Early assessments, such as the Australian Medical Services Advisory Committee (MSAC) report in 2008, suggested that endovenous laser ablation (EVLA) was at least as effective overall as vein stripping and associated with fewer short-term complications, including deep vein thrombosis, nerve injury, postoperative infections, and hematomas. More recent systematic reviews and long-term studies confirm that EVLA and RFA have comparable long-term effectiveness to surgery, with differences mainly in recovery and early postoperative morbidity. In particular, EVLA and RFA are generally associated with shorter recovery times, earlier return to normal activities, and reduced early postoperative pain compared with surgical ligation and stripping. EVTA is considered by several international professional societies, including the Society for Vascular Surgery (SVS) and the European Society for Vascular Surgery (ESVS), as a first-line, less invasive alternative to traditional high ligation and vein stripping.

Steam ablation involves injecting pulses of steam into the affected vein, using water as the thermal agent. Clinical outcomes appear similar to those of EVLA or RFA, including vein closure rates and cosmetic results. However, steam treatment is currently rarely performed in routine clinical practice, because it is a newer technique with limited, smaller-scale studies compared with the well-established long-term data available for EVLA and RFA. Potential advantages include minimally invasive access, reduced postoperative pain, and rapid return to normal activities, but evidence remains limited compared with more established methods.

ELA and ERA require specialized training for doctors and special equipment.

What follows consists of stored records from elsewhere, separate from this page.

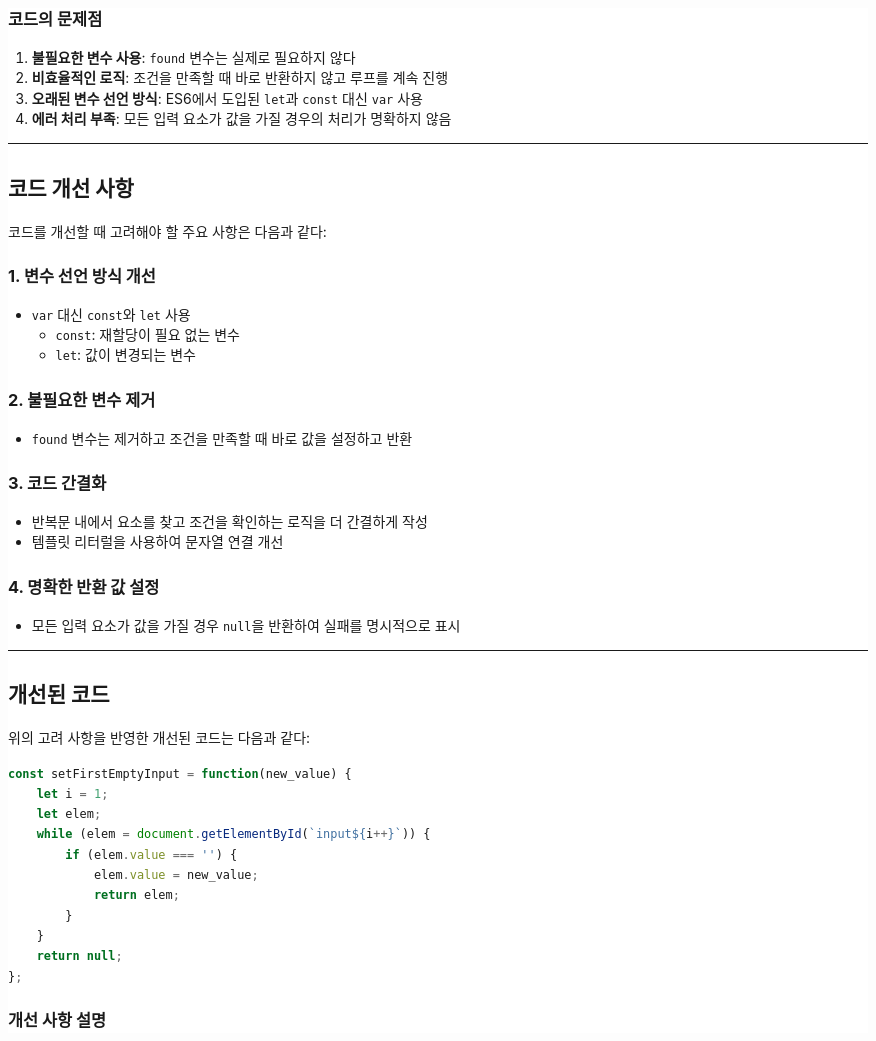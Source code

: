 ### 코드의 문제점

1. **불필요한 변수 사용**: `found` 변수는 실제로 필요하지 않다
2. **비효율적인 로직**: 조건을 만족할 때 바로 반환하지 않고 루프를 계속 진행
3. **오래된 변수 선언 방식**: ES6에서 도입된 `let`과 `const` 대신 `var` 사용
4. **에러 처리 부족**: 모든 입력 요소가 값을 가질 경우의 처리가 명확하지 않음

---

## 코드 개선 사항

코드를 개선할 때 고려해야 할 주요 사항은 다음과 같다:

### 1. 변수 선언 방식 개선

- `var` 대신 `const`와 `let` 사용
  - `const`: 재할당이 필요 없는 변수
  - `let`: 값이 변경되는 변수

### 2. 불필요한 변수 제거

- `found` 변수는 제거하고 조건을 만족할 때 바로 값을 설정하고 반환

### 3. 코드 간결화

- 반복문 내에서 요소를 찾고 조건을 확인하는 로직을 더 간결하게 작성
- 템플릿 리터럴을 사용하여 문자열 연결 개선

### 4. 명확한 반환 값 설정

- 모든 입력 요소가 값을 가질 경우 `null`을 반환하여 실패를 명시적으로 표시

---

## 개선된 코드

위의 고려 사항을 반영한 개선된 코드는 다음과 같다:

```javascript
const setFirstEmptyInput = function(new_value) {
    let i = 1;
    let elem;
    while (elem = document.getElementById(`input${i++}`)) {
        if (elem.value === '') {
            elem.value = new_value;
            return elem;
        }
    }
    return null;
};
```

### 개선 사항 설명
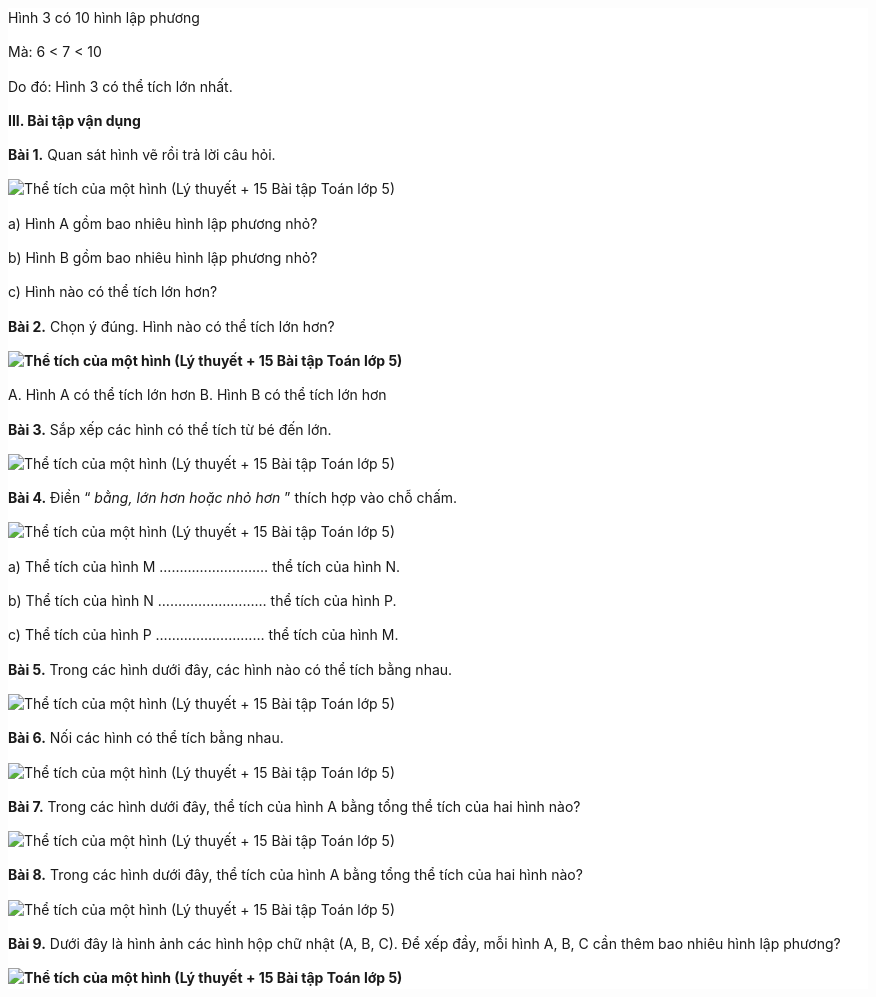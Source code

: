 Hình 3 có 10 hình lập phương

Mà: 6 < 7 < 10

Do đó: Hình 3 có thể tích lớn nhất.

**III. Bài tập vận dụng**

**Bài 1.** Quan sát hình vẽ rồi trả lời câu hỏi.

![Thể tích của một hình \(Lý thuyết + 15 Bài tập Toán lớp 5\)](https://vietjack.com/toan-5-kn/images/ly-thuyet-the-tich-cua-mot-hinh-220475.PNG)

a) Hình A gồm bao nhiêu hình lập phương nhỏ?

b) Hình B gồm bao nhiêu hình lập phương nhỏ?

c) Hình nào có thể tích lớn hơn?

**Bài 2.** Chọn ý đúng. Hình nào có thể tích lớn hơn?

**![Thể tích của một hình \(Lý thuyết + 15 Bài tập Toán lớp 5\)](https://vietjack.com/toan-5-kn/images/ly-thuyet-the-tich-cua-mot-hinh-220476.PNG)**

A. Hình A có thể tích lớn hơn B. Hình B có thể tích lớn hơn

**Bài 3.** Sắp xếp các hình có thể tích từ bé đến lớn. 

![Thể tích của một hình \(Lý thuyết + 15 Bài tập Toán lớp 5\)](https://vietjack.com/toan-5-kn/images/ly-thuyet-the-tich-cua-mot-hinh-220477.PNG)

**Bài 4.** Điền “ _bằng, lớn hơn hoặc nhỏ hơn_ ” thích hợp vào chỗ chấm.

![Thể tích của một hình \(Lý thuyết + 15 Bài tập Toán lớp 5\)](https://vietjack.com/toan-5-kn/images/ly-thuyet-the-tich-cua-mot-hinh-220478.PNG)

a) Thể tích của hình M ……………………… thể tích của hình N.

b) Thể tích của hình N ……………………… thể tích của hình P.

c) Thể tích của hình P ……………………… thể tích của hình M.

**Bài 5.** Trong các hình dưới đây, các hình nào có thể tích bằng nhau.

![Thể tích của một hình \(Lý thuyết + 15 Bài tập Toán lớp 5\)](https://vietjack.com/toan-5-kn/images/ly-thuyet-the-tich-cua-mot-hinh-220479.PNG)

**Bài 6.** Nối các hình có thể tích bằng nhau.

![Thể tích của một hình \(Lý thuyết + 15 Bài tập Toán lớp 5\)](https://vietjack.com/toan-5-kn/images/ly-thuyet-the-tich-cua-mot-hinh-220480.PNG)

**Bài 7.** Trong các hình dưới đây, thể tích của hình A bằng tổng thể tích của hai hình nào? 

![Thể tích của một hình \(Lý thuyết + 15 Bài tập Toán lớp 5\)](https://vietjack.com/toan-5-kn/images/ly-thuyet-the-tich-cua-mot-hinh-220481.PNG)

**Bài 8.** Trong các hình dưới đây, thể tích của hình A bằng tổng thể tích của hai hình nào? 

![Thể tích của một hình \(Lý thuyết + 15 Bài tập Toán lớp 5\)](https://vietjack.com/toan-5-kn/images/ly-thuyet-the-tich-cua-mot-hinh-220482.PNG)

**Bài 9.** Dưới đây là hình ảnh các hình hộp chữ nhật (A, B, C). Để xếp đầy, mỗi hình A, B, C cần thêm bao nhiêu hình lập phương?

**![Thể tích của một hình \(Lý thuyết + 15 Bài tập Toán lớp 5\)](https://vietjack.com/toan-5-kn/images/ly-thuyet-the-tich-cua-mot-hinh-220483.PNG)**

EVTA is performed as an outpatient procedure and does not require an operating theatre, nor does the patient need a general anaesthetic. Doctors use high-frequency ultrasound during the procedure to visualize the anatomical relationships between the saphenous structures.

Some practitioners also perform phlebectomy or ultrasound-guided sclerotherapy at the time of endovenous treatment. This is also known as an ambulatory phlebectomy. The distal veins are removed following the complete ablation of the proximal vein. This treatment is most commonly used for varicose veins off of the great saphenous vein, small saphenous vein, and pudendal veins. Follow-up treatment to smaller branch varicose veins is often needed in the weeks or months after the initial procedure.

==== Medical adhesive ====
Also called medical super glue, medical adhesive is an advanced non-surgical treatment for varicose veins during which a solution is injected into the diseased vein through a small catheter and under the assistance of ultrasound-guided imagery. The "super glue" solution is made of cyanoacrylate, aiming at sealing the vein and rerouting the blood flow to other healthy veins.

Post-treatment, the body will naturally absorb the treated vein which will disappear. Involving only a small incision and no hospital stay, medical super glue has generated great interest within the last years, with a success rate of about 96.8%.

A follow-up consultation is required after this treatment, just like any other one, in order to re-assess the diseased vein and further treat it if needed.

==== Echotherapy Treatment ====
In the field of varicose veins, the latest medical innovation is high-intensity focused ultrasound therapy (HIFU). This method is completely non-invasive and is not necessarily performed in an operating room, unlike existing techniques. This is because the procedure involves treating from outside the body, able to penetrate the skin without damage, to treat the veins in a targeted area. This leaves no scars and allows the patient to return to their daily life immediately.

==Epidemiology==
Varicose veins are most common after age 50. It is more prevalent in females. There is a hereditary role. It has been seen in smokers, those who have chronic constipation, and in people with occupations which necessitate long periods of standing such as wait staff, nurses, conductors (musical and bus), stage actors, umpires (cricket, javelin, etc.), the King's guards, lectern orators, security guards, traffic police officers, vendors, surgeons, etc.